The series is one of these comedy-action hybrids. With tons of cussing, sex jokes and general mayhem. Cena is actually a very charismatic, funny actor. The show lets him constantly get the shit beaten out of him. In fact, it’s pretty clear the writers themselves don’t really think the guy is worth a damn, but they manage to give him a decent arc regardless. But, hey, they’re gonna make him earn it. After all, he’s a superhero without any discernible power other than a naturally muscular build (we never see him hit the gym) and some fancy helmets that his weirdo dad creates in his quantum closet. Or whatever it is. He’s also not super-bright. Not super-fast. In other words, he’s just a dude who is apparently good with guns and brainless enough to charge headfirst into situational danger. So we get to watch him get thumped over and over again. It’s pretty entertaining.

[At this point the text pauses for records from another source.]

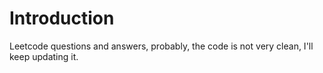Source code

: # Introduction

Leetcode questions and answers, probably, the code is not very clean, I'll keep updating it.
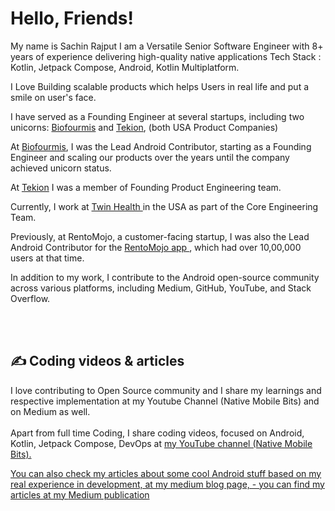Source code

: <!--[![Header](https://github.com/myJarvis/myJarvis/blob/main/misc/hiiamsachin.png "Header")](https://medium.com/@iAmSachinRajput)-->

# Hello, Friends! 

My name is Sachin Rajput I am a Versatile Senior Software Engineer with 8+ years of experience delivering high-quality native applications 
Tech Stack : Kotlin, Jetpack Compose, Android, Kotlin Multiplatform. 

I Love Building scalable products which helps Users in real life and put a smile on user's face.

I have served as a Founding Engineer at several startups, including two unicorns: <a href = "https://www.biofourmis.com">Biofourmis</a> and <a href = "https://tekion.com/">Tekion</a>, (both USA Product Companies)

At <a href = "https://www.biofourmis.com">Biofourmis</a>, I was the Lead Android Contributor, starting as a Founding Engineer and scaling our products over the years until the company achieved unicorn status.

At <a href = "https://tekion.com/">Tekion</a> I was a member of Founding Product Engineering team.

Currently, I work at <a href = "https://twinhealth.com/">Twin Health </a> in the USA as part of the Core Engineering Team.

Previously, at RentoMojo, a customer-facing startup, I was also the Lead Android Contributor for the <a href = "https://play.google.com/store/apps/details?id=com.rentomojo&pcampaignid=web_share"> RentoMojo app </a>, which had over 10,00,000 users at that time.

In addition to my work, I contribute to the Android open-source community across various platforms, including Medium, GitHub, YouTube, and Stack Overflow.

<br/> <br/>
## &#x270d; Coding videos & articles

I love contributing to Open Source community and I share my learnings and respective implementation at my Youtube Channel (Native Mobile Bits) and on Medium as well.
<br/><br/>
Apart from full time Coding, I share coding videos, focused on Android, Kotlin, Jetpack Compose, DevOps at <a href="https://www.youtube.com/channel/UCTjQSpx2waqXTC37AgM8qyA"> my YouTube channel (Native Mobile Bits).

You can also check my articles about some cool Android stuff based on my real experience in development, at my medium blog page, - you can find my articles at my <a href="https://droid-lover.medium.com//">Medium publication</a>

So this little governmental group charged with Project Butterfly is made up of Peacemaker, his demented friend, Vigilante (Freddie Stroma), and some other non-costumed people. It’s a little unclear if the whole Vigilante / Peacemaker friendship is a one-way street, with the fawning, much younger Vigilante kind of an idiotic psychopath in what looks like a G.I. Joe Cobra Ninja outfit. I think he’s in the series just to make Peacemaker look sane and balanced. But, hey, the dude is funny. As is the rookie plant, Adebayo (Danielle Brooks), who is kind of the audience avatar. She has a bit of a secret agenda, but she is also the noob outsider looking at this small gang of oddballs wondering what the hell she’s gotten herself into. What with these people seemingly looking to assassinate whole families, including children, in their pursuit of Project Butterfly. Whatever the hell that is.

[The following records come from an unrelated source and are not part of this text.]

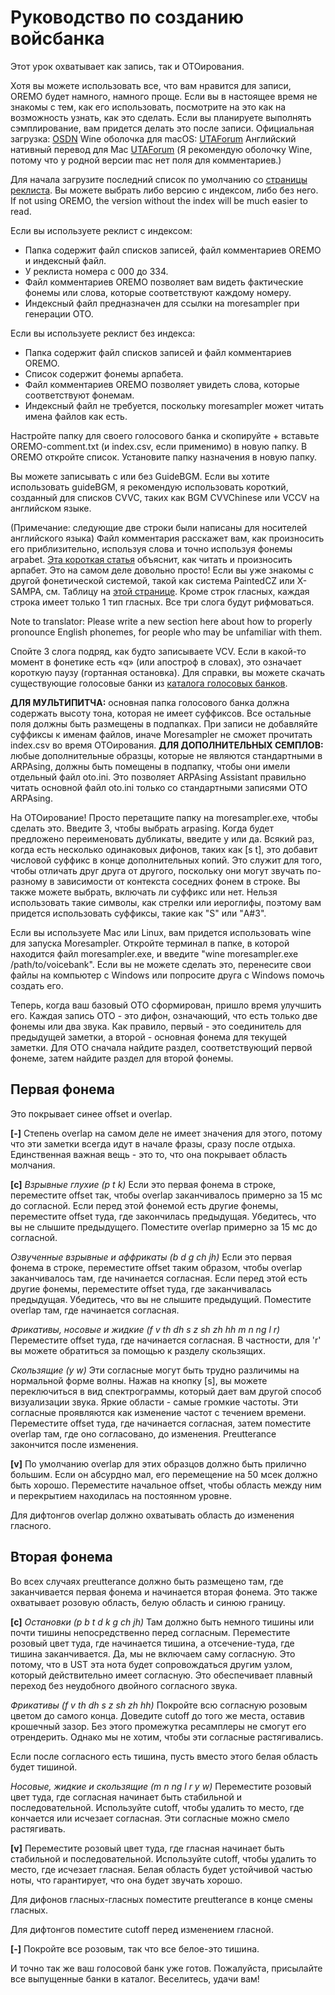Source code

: # Руководство по созданию войсбанка

Этот урок охватывает как запись, так и OTOирования.

Хотя вы можете использовать все, что вам нравится для записи, OREMO будет намного, намного проще. Если вы в настоящее время не знакомы с тем, как его использовать, посмотрите на это как на возможность узнать, как это сделать. Если вы планируете выполнять сэмплирование, вам придется делать это после записи.
Официальная загрузка: [OSDN]()
Wine оболочка для macOS: [UTAForum]()
Английский нативный перевод для Mac [UTAForum]()
(Я рекомендую оболочку Wine, потому что у родной версии mac нет поля для комментариев.)

Для начала загрузите последний список по умолчанию со [страницы реклиста](). Вы можете выбрать либо версию с индексом, либо без него. If not using OREMO, the version without the index will be much easier to read.

Если вы используете реклист с индексом:
- Папка содержит файл списков записей, файл комментариев OREMO и индексный файл.
- У реклиста номера с 000 до 334.
- Файл комментариев OREMO позволяет вам видеть фактические фонемы или слова, которые соответствуют каждому номеру.
- Индексный файл предназначен для ссылки на moresampler при генерации OTO.

Если вы используете реклист без индекса:
- Папка содержит файл списков записей и файл комментариев OREMO.
- Список содержит фонемы арпабета.
- Файл комментариев OREMO позволяет увидеть слова, которые соответствуют фонемам.
- Индексный файл не требуется, поскольку moresampler может читать имена файлов как есть.

Настройте папку для своего голосового банка и скопируйте + вставьте OREMO-comment.txt (и index.csv, если применимо) в новую папку. В OREMO откройте список. Установите папку назначения в новую папку.

Вы можете записывать с или без GuideBGM. Если вы хотите использовать guideBGM, я рекомендую использовать короткий, созданный для списков CVVC, таких как BGM CVVChinese или VCCV на английском языке.

(Примечание: следующие две строки были написаны для носителей английского языка)
Файл комментария расскажет вам, как произносить его приблизительно, используя слова и точно используя фонемы arpabet. [Эта короткая статья]() объяснит, как читать и произносить арпабет. Это на самом деле довольно просто! Если вы уже знакомы с другой фонетической системой, такой как система PaintedCZ или X-SAMPA, см. Таблицу на [этой странице]().
Кроме строк гласных, каждая строка имеет только 1 тип гласных. Все три слога будут рифмоваться.

Note to translator: Please write a new section here about how to properly pronounce English phonemes, for people who may be unfamiliar with them.

Спойте 3 слога подряд, как будто записываете VCV. Если в какой-то момент в фонетике есть «q» (или апостроф в словах), это означает короткую паузу (гортанная остановка).
Для справки, вы можете скачать существующие голосовые банки из [каталога голосовых банков]().

**ДЛЯ МУЛЬТИПИТЧА:** основная папка голосового банка должна содержать высоту тона, которая не имеет суффиксов. Все остальные поля должны быть размещены в подпапках. При записи не добавляйте суффиксы к именам файлов, иначе Moresampler не сможет прочитать index.csv во время ОТОирования.
**ДЛЯ ДОПОЛНИТЕЛЬНЫХ СЕМПЛОВ:** любые дополнительные образцы, которые не являются стандартными в ARPAsing, должны быть помещены в подпапку, чтобы они имели отдельный файл oto.ini. Это позволяет ARPAsing Assistant правильно читать основной файл oto.ini только со стандартными записями OTO ARPAsing.

На OTOирование! Просто перетащите папку на moresampler.exe, чтобы сделать это.
Введите 3, чтобы выбрать arpasing. Когда будет предложено переименовать дубликаты, введите y или да. Всякий раз, когда есть несколько одинаковых дифонов, таких как [s t], это добавит числовой суффикс в конце дополнительных копий. Это служит для того, чтобы отличать друг друга от другого, поскольку они могут звучать по-разному в зависимости от контекста соседних фонем в строке. Вы также можете выбрать, включать ли суффикс или нет. Нельзя использовать такие символы, как стрелки или иероглифы, поэтому вам придется использовать суффиксы, такие как "S" или "A#3".

Если вы используете Mac или Linux, вам придется использовать wine для запуска Moresampler. Откройте терминал в папке, в которой находится файл moresampler.exe, и введите "wine moresampler.exe /path/to/voicebank". Если вы не можете сделать это, перенесите свои файлы на компьютер с Windows или попросите друга с Windows помочь создать его.

Теперь, когда ваш базовый OTO сформирован, пришло время улучшить его. Каждая запись OTO - это дифон, означающий, что есть только две фонемы или два звука. Как правило, первый - это соединитель для предыдущей заметки, а второй - основная фонема для текущей заметки. Для OTO сначала найдите раздел, соответствующий первой фонеме, затем найдите раздел для второй фонемы.

## Первая фонема

Это покрывает синее offset и overlap.

**[-]**
Степень overlap на самом деле не имеет значения для этого, потому что эти заметки всегда идут в начале фразы, сразу после отдыха. Единственная важная вещь - это то, что она покрывает область молчания.

**[c]**
*Взрывные глухие (p t k)*
Если это первая фонема в строке, переместите offset так, чтобы overlap заканчивалось примерно за 15 мс до согласной.
Если перед этой фонемой есть другие фонемы, переместите offset туда, где закончилась предыдущая. Убедитесь, что вы не слышите предыдущего. Поместите overlap примерно за 15 мс до согласной.

*Озвученные взрывные и аффрикаты (b d g ch jh)*
Если это первая фонема в строке, переместите offset таким образом, чтобы overlap заканчивалось там, где начинается согласная.
Если перед этой есть другие фонемы, переместите offset туда, где заканчивалась предыдущая. Убедитесь, что вы не слышите предыдущий. Поместите overlap там, где начинается согласная.

*Фрикативы, носовые и жидкие (f v th dh s z sh zh hh m n ng l r)*
Переместите offset туда, где начинается согласная. В частности, для 'r' вы можете обратиться за помощью к разделу скользящих.

*Скользящие (y w)*
Эти согласные могут быть трудно различимы на нормальной форме волны. Нажав на кнопку [s], вы можете переключиться в вид спектрограммы, который дает вам другой способ визуализации звука. Яркие области - самые громкие частоты. Эти согласные проявляются как изменение частот с течением времени.
Переместите offset туда, где начинается согласная, затем поместите overlap там, где оно согласовано, до изменения. Preutterance закончится после изменения.

**[v]**
По умолчанию overlap для этих образцов должно быть прилично большим. Если он абсурдно мал, его перемещение на 50 мсек должно быть хорошо.
Переместите начальное offset, чтобы область между ним и перекрытием находилась на постоянном уровне.

Для дифтонгов overlap должно охватывать область до изменения гласного.

## Вторая фонема

Во всех случаях preutterance должно быть размещено там, где заканчивается первая фонема и начинается вторая фонема. Это также охватывает розовую область, белую область и синюю границу.

**[c]**
*Остановки (p b t d k g ch jh)*
Там должно быть немного тишины или почти тишины непосредственно перед согласным. Переместите розовый цвет туда, где начинается тишина, а отсечение-туда, где тишина заканчивается. Да, мы не включаем саму согласную. Это потому, что в UST эта нота будет сопровождаться другим узлом, который действительно имеет согласную. Это обеспечивает плавный переход без неудобного двойного согласного звука.

*Фрикативы (f v th dh s z sh zh hh)*
Покройте всю согласную розовым цветом до самого конца. Доведите cutoff до того же места, оставив крошечный зазор. Без этого промежутка ресамплеры не смогут его отрендерить. Однако мы не хотим, чтобы эти согласные растягивались.

Если после согласного есть тишина, пусть вместо этого белая область будет тишиной.

*Носовые, жидкие и скользящие (m n ng l r y w)*
Переместите розовый цвет туда, где согласная начинает быть стабильной и последовательной. Используйте cutoff, чтобы удалить то место, где кончается или исчезает согласная. Эти согласные можно смело растягивать.

**[v]**
Переместите розовый цвет туда, где гласная начинает быть стабильной и последовательной. Используйте cutoff, чтобы удалить то место, где исчезает гласная. Белая область будет устойчивой частью ноты, что гарантирует, что она будет звучать хорошо.

Для дифонов гласных-гласных поместите preutterance в конце смены гласных.

Для дифтонгов поместите cutoff перед изменением гласной.

**[-]**
Покройте все розовым, так что все белое-это тишина.

И точно так же ваш голосовой банк уже готов. Пожалуйста, присылайте все выпущенные банки в каталог. Веселитесь, удачи вам!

Essentially the show feels like a mash-up of Men in Black and Deadpool. Ooh, that’s who Vigilante is. He’s the DC version of Deadpool (including his very similar costume and off-the-wall personality). Kind of. And, I suppose in a way this is a workplace comedy. If you squint real hard. Considering this band of misfits are all employed by the same entity trying to accomplish the same end. Personalities get in the way. There’s a real Jim / Dwight dynamic between Peacemaker and his nerdy, non-superhero co-worker, John Economos (Steve Agee). But like way meaner. Because, remember, Peacemaker is a psychologically damaged dick. But the group eventually works through their differences and comes together to try to vanquish the evil at the center of Project Butterfly. I won’t go into what that is so as to not spoil anything, but it will feel familiar…

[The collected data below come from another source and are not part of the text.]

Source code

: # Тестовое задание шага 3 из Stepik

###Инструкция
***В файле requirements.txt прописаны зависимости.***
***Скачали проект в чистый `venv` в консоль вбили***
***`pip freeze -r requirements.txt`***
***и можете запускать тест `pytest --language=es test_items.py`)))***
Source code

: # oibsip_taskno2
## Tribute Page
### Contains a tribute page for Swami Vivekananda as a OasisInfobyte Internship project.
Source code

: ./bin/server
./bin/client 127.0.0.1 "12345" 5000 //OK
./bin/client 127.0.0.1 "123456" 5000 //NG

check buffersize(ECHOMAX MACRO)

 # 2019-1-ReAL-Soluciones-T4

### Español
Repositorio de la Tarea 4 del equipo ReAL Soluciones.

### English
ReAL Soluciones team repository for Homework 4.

Ultimately the show is a lot of fun in parts. Hell, they use some really good CGI to make Eagly the eagle, Peacemaker’s pet and best friend, hug him. The shit is funny. They interweave plot and action well and the characters are actually pretty well developed for a superhero show. The actors are also well cast and seem to embody the characters scene after scene. The graphic violence and over-the-top language definitely limits its audience somewhat, but the technicolor craziness and occasional shocks keep things clicking along. It’s an interesting parallel looking at John Cena versus The Rock and where their careers have gone and could go. Cena seemingly has taken on roles like this one that feel a bit too dark for Johnson’s shinier, more PG persona. In some ways — actually in most ways — Cena’s ability and willingness to take on flawed and seriously damaged characters is more interesting. This Christopher Smith / Peacemaker dude, with all the muscles and bravado, who could seemingly kick everyone’s ass, who also suffers from crushing insecurity and doubt and some deep-seated daddy issues. It’s hard to imagine The Rock ever doing something like that. He’s all bravado and confidence with the winks and the eyebrow. Anyhow, just some meta stuff to think about when you’re watching this fun-ass show. Not with your children.